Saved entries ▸
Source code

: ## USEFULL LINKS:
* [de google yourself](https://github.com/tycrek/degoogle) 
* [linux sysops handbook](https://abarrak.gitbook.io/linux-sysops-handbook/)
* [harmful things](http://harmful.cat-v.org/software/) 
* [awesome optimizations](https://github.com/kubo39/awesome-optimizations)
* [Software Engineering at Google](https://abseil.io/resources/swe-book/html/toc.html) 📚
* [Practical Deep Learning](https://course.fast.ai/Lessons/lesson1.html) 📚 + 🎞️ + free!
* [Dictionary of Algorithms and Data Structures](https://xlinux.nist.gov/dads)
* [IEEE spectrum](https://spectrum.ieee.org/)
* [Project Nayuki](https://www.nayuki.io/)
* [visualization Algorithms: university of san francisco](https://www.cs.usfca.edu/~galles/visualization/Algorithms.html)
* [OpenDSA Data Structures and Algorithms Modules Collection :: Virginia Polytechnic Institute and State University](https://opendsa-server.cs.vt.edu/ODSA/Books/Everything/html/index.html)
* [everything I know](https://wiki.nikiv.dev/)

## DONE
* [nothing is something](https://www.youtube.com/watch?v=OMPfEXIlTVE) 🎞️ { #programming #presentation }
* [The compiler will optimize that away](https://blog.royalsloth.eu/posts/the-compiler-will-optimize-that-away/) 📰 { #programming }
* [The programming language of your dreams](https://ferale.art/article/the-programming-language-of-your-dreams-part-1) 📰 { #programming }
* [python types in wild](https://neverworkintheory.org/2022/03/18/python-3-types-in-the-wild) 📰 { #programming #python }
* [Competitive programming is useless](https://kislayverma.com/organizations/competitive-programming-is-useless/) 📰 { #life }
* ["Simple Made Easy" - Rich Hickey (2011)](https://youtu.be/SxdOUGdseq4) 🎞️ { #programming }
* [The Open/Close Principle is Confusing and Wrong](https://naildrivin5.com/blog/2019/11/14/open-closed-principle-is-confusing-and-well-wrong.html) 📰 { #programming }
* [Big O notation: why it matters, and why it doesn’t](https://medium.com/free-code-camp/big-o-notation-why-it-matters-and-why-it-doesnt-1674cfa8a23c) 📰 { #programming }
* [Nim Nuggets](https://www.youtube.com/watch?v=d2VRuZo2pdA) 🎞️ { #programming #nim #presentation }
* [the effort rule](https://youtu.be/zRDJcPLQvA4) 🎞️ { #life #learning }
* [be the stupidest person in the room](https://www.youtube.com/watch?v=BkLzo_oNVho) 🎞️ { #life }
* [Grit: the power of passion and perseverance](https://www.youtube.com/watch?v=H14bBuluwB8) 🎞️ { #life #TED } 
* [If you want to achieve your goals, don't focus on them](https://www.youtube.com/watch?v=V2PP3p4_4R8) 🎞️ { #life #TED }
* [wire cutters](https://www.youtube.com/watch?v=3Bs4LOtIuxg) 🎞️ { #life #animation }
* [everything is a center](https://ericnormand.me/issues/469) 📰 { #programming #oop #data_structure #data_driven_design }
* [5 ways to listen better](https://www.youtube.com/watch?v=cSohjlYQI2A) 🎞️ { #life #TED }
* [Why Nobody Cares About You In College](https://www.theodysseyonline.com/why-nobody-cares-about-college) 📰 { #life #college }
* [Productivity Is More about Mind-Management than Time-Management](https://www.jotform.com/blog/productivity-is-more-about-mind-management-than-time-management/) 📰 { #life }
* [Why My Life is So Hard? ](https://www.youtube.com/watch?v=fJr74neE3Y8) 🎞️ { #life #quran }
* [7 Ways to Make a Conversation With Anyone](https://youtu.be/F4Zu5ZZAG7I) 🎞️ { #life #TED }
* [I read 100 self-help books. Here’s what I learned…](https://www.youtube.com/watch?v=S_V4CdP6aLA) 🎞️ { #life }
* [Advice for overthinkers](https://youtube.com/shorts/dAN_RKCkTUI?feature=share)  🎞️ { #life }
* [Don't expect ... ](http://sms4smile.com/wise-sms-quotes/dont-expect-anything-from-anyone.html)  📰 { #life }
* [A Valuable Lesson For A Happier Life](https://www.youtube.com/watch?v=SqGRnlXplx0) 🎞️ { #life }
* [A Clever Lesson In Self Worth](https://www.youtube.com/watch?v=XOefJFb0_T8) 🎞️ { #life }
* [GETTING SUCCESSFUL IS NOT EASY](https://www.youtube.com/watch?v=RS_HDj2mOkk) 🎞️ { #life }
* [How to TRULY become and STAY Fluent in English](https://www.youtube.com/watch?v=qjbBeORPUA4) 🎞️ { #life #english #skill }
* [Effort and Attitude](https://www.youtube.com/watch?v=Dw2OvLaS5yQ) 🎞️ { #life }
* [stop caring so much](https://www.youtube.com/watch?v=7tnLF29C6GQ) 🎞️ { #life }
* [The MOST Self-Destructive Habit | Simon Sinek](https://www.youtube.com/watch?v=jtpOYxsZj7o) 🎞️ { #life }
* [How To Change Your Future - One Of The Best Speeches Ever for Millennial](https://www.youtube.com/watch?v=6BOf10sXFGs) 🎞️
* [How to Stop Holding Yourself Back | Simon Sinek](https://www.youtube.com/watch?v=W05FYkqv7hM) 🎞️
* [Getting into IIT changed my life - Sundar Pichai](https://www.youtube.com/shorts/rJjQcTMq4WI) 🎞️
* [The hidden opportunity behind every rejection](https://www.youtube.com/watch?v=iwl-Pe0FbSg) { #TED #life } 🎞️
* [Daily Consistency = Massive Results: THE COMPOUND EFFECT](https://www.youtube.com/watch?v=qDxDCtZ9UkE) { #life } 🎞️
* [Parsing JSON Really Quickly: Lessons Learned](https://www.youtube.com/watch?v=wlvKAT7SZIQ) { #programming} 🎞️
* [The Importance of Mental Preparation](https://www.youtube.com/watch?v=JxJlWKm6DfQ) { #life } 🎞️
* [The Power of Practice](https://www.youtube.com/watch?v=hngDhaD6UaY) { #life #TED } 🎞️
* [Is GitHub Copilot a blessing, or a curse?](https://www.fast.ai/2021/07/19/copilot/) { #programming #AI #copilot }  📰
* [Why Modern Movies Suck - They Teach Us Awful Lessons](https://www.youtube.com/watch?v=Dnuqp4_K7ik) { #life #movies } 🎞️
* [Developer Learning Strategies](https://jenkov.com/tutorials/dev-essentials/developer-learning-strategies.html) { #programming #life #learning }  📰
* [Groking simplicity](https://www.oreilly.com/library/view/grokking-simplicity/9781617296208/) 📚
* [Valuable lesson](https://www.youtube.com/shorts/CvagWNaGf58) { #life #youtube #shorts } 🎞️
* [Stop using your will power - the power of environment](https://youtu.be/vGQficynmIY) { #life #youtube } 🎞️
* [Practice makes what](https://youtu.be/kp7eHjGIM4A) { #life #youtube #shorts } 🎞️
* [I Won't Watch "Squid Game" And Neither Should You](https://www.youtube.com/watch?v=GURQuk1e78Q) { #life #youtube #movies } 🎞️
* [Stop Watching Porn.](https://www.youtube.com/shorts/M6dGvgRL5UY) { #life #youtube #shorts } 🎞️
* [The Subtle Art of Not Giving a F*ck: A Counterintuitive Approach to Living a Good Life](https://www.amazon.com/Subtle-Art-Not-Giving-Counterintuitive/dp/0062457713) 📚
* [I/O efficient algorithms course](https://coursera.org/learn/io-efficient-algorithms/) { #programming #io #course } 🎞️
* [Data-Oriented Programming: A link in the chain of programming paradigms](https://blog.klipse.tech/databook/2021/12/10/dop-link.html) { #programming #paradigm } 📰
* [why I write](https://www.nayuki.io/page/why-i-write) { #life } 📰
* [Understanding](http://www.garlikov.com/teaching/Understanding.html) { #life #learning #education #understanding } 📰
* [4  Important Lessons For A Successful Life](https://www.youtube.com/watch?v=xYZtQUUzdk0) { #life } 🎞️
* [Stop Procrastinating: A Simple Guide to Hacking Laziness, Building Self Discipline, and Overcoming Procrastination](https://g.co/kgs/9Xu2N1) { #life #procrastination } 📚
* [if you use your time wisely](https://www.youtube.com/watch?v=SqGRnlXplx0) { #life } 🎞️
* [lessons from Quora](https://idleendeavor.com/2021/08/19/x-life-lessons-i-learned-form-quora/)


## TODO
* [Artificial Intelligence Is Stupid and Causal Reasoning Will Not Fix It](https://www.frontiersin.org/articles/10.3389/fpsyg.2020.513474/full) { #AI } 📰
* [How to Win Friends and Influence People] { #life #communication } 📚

PROMPT ▸ Between the first line of the entries above and the line with "at Google](https://abseil.io/resources/swe-book/html/toc.html) 📚", both included, copy every line exactly and nothing outside that range.

OUTPUT BELOW ▸
Source code

: ## USEFULL LINKS:
* [de google yourself](https://github.com/tycrek/degoogle) 
* [linux sysops handbook](https://abarrak.gitbook.io/linux-sysops-handbook/)
* [harmful things](http://harmful.cat-v.org/software/) 
* [awesome optimizations](https://github.com/kubo39/awesome-optimizations)
* [Software Engineering at Google](https://abseil.io/resources/swe-book/html/toc.html) 📚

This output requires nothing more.